Choose a tag to compare

@dervalp dervalp released this 07 Feb 15:01

Chart 2.0.0 upgrade

Stage 1: Prepare custom values

First of all migrate your existing configuration to be compatible with v2. Be aware of the following known breaking changes.

Breaking changes

Neo4j

Before After Comment
infrastructure.neo4j.authEnabled infrastructure.neo4j.config.dbms.security.auth_enabled
infrastructure.neo4j.password infrastructure.neo4j.neo4j.password
infrastructure.neo4j.image infrastructure.neo4j.cluedinExtensions.image.[registry/repository] Now it's split into two fields
infrastructure.neo4j.imageTag infrastructure.neo4j.cluedinExtensions.image.tag
infrastructure.neo4j.imagePullSecret infrastructure.neo4j.image.imagePullSecrets Notice, it's a list now
infrastructure.neo4j.priorityClassName infrastructure.neo4j.podSpec.priorityClassName
infrastructure.neo4j.tolerations infrastructure.neo4j.podSpec.tolerations
infrastructure.neo4j.serviceAccount.name infrastructure.neo4j.podSpec.serviceAccountName
infrastructure.neo4j.dbms.memory.use_memrec - not used anymore, as Neo4j does it OOTB
infrastructure.neo4j.core.standalone - not used anymore
infrastructure.neo4j.core.numberOfServers - not used anymore
infrastructure.neo4j.core.discoveryService - not used anymore
infrastructure.neo4j.core.persistentVolume.enabled infrastructure.neo4j.volumes.data.mode equivalent. Can disable persistence using custom template
infrastructure.neo4j.core.persistentVolume.size infrastructure.neo4j.volumes.data.defaultStorageClass.requests.storage
- infrastructure.neo4j.cluedinExtensions.podCommand
infrastructure.neo4j.core.pluginInstallers infrastructure.neo4j.cluedinExtensions.pluginInstallers
infrastructure.neo4j.core.resources.requests infrastructure.neo4j.neo4j.resources.requests

Note that for some settings you have neo4j.neo4j - it's not a mistake, you have to nest same key again.

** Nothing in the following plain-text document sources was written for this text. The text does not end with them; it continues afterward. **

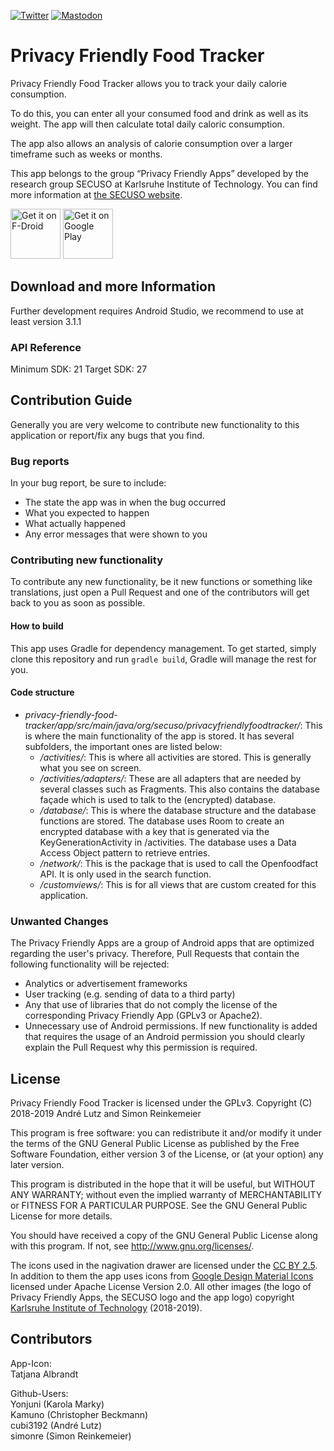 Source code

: [![Twitter](https://img.shields.io/badge/twitter-@SECUSOResearch-%231DA1F2.svg?&style=flat-square&logo=twitter&logoColor=1DA1F2)][Twitter]
[![Mastodon](https://img.shields.io/badge/mastodon-@SECUSO__Research@baw%C3%BC.social-%233088D4.svg?&style=flat-square&logo=mastodon&logoColor=3088D4)][Mastodon]

[Mastodon]: https://xn--baw-joa.social/@SECUSO_Research
[Twitter]: https://twitter.com/SECUSOResearch
# Privacy Friendly Food Tracker

Privacy Friendly Food Tracker allows you to track your daily calorie consumption. 

To do this, you can enter all your consumed food and drink as well as its weight. The app will then calculate total daily caloric consumption.
 
The app also allows an analysis of calorie consumption over a larger timeframe such as weeks or months.

This app belongs to the group “Privacy Friendly Apps” developed by the research group SECUSO at Karlsruhe Institute of Technology. You can find more information at [the SECUSO website](https://secuso.org/pfa).

[<img src="https://fdroid.gitlab.io/artwork/badge/get-it-on.png"
     alt="Get it on F-Droid"
     height="80">](https://f-droid.org/packages/org.secuso.privacyfriendlyfoodtracker/)
[<img src="https://play.google.com/intl/en_us/badges/images/generic/en-play-badge.png"
     alt="Get it on Google Play"
     height="80">](https://play.google.com/store/apps/details?id=org.secuso.privacyfriendlyfoodtracker)


## Download and more Information

Further development requires Android Studio, we recommend to use at least version 3.1.1
 
### API Reference

Minimum SDK: 21
Target SDK: 27 

## Contribution Guide

Generally you are very welcome to contribute new functionality to this application or report/fix any bugs that you find.

### Bug reports
In your bug report, be sure to include:

- The state the app was in when the bug occurred
- What you expected to happen
- What actually happened
- Any error messages that were shown to you

### Contributing new functionality
To contribute any new functionality, be it new functions or something like translations, just open a Pull Request and one of the contributors will get back to you as soon as possible.
#### How to build
This app uses Gradle for dependency management. To get started, simply clone this repository and run `gradle build`, Gradle will manage the rest for you.
#### Code structure
- *privacy-friendly-food-tracker/app/src/main/java/org/secuso/privacyfriendlyfoodtracker/*: This is where the main functionality of the app is stored. It has several subfolders, the important ones are listed below:
  - */activities/*: This is where all activities are stored. This is generally what you see on screen.
  - */activities/adapters/*: These are all adapters that are needed by several classes such as Fragments. This also contains the database façade which is used to talk to the (encrypted) database.
  - */database/*: This is where the database structure and the database functions are stored. The database uses Room to create an encrypted database with a key that is generated via the KeyGenerationActivity in /activities. The database uses a Data Access Object pattern to retrieve entries.
  - */network/*: This is the package that is used to call the Openfoodfact API. It is only used in the search function.
  - */customviews/*: This is for all views that are custom created for this application.
  
### Unwanted Changes

The Privacy Friendly Apps are a group of Android apps that are optimized regarding the user's privacy. Therefore, Pull Requests that contain the following functionality will be rejected:

- Analytics or advertisement frameworks
- User tracking (e.g. sending of data to a third party)
- Any that use of libraries that do not comply the license of the corresponding Privacy Friendly App (GPLv3 or Apache2).
- Unnecessary use of Android permissions. If new functionality is added that requires the usage of an Android permission you should clearly explain the Pull Request why this permission is required.



## License

Privacy Friendly Food Tracker is licensed under the GPLv3.
Copyright (C) 2018-2019 André Lutz and Simon Reinkemeier

This program is free software: you can redistribute it and/or modify
it under the terms of the GNU General Public License as published by
the Free Software Foundation, either version 3 of the License, or
(at your option) any later version.

This program is distributed in the hope that it will be useful,
but WITHOUT ANY WARRANTY; without even the implied warranty of
MERCHANTABILITY or FITNESS FOR A PARTICULAR PURPOSE.  See the
GNU General Public License for more details.

You should have received a copy of the GNU General Public License
along with this program. If not, see <http://www.gnu.org/licenses/>.

The icons used in the nagivation drawer are licensed under the [CC BY 2.5](http://creativecommons.org/licenses/by/2.5/). In addition to them the app uses icons from [Google Design Material Icons](https://design.google.com/icons/index.html) licensed under Apache License Version 2.0. All other images (the logo of Privacy Friendly Apps, the SECUSO logo and the app logo) copyright [Karlsruhe Institute of Technology](https://www.kit.edu) (2018-2019).

## Contributors

App-Icon: <br />
Tatjana Albrandt<br />

Github-Users: <br />
Yonjuni (Karola Marky)<br />
Kamuno (Christopher Beckmann) <br />
cubi3192 (André Lutz) <br />
simonre (Simon Reinkemeier)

Stage 2: Apply upgrade values

Run helm upgrade with your custom values using the latest v2 HELM chart. On top of your values you have to apply platform-upgrade-v2-stage1.yml values file.

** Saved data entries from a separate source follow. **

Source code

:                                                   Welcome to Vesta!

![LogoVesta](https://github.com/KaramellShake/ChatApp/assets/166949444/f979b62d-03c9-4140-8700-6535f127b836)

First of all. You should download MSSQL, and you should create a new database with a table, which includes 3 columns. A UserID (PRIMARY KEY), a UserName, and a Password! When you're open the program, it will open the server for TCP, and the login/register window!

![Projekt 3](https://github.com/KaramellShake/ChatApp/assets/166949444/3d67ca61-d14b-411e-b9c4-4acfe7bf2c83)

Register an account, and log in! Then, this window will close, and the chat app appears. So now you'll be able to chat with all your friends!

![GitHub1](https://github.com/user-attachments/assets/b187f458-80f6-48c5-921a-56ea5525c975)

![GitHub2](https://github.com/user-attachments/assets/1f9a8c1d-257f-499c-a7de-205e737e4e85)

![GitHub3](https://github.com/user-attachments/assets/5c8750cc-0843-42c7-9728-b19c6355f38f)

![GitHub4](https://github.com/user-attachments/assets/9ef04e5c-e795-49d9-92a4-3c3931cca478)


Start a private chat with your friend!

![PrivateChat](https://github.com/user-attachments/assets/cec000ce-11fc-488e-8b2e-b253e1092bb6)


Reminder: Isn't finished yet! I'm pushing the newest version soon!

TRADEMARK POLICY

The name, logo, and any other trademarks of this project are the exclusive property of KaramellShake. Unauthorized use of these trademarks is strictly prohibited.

platform-upgrade-v2-stage1.yml
global:
  containerImages:
    initSql:
      enabled: false
    initNeo4J:
      enabled: false
    initCluedIn:
      enabled: false

application:
  annotation:
    replicas: 0
  cluedin:
    roles:
      crawling:
        count: 0
      main:
        count: 0
      processing:
        count: 0
  cluedincontroller:
    enabled: false
  datasource:
    replicas: 0
  gql:
    replicas: 0
  libpostal:
    enabled: false
  monitoring:
    enabled: false
  oauth2:
    enabled: false
  openrefine:
    enabled: false
  prepare:
    replicas: 0
  strategy:
    replicas: 0
  submitter:
    replicas: 0
  ui:
    replicas: 0

infrastructure:
  cert-manager:
    enabled: false
  haproxy-ingress:
    enabled: false
  elasticsearch:
    enabled: false
  monitoring:
    enabled: false
  mssql:
    enabled: false
  neo4j:
    enabled: false
  rabbitmq:
    enabled: false
  redis:
    enabled: false

Example:

helm upgrade -n cluedin my-name cluedin/cluedin-platform
    --values my-custom-values.yaml
    --values platform-upgrade-v2-stage1.yml

⚠ Upgrade values should be applied at the end to override any other values

❗ Wait until deployment finishes. Make sure that all pods are healthy and all jobs are completed.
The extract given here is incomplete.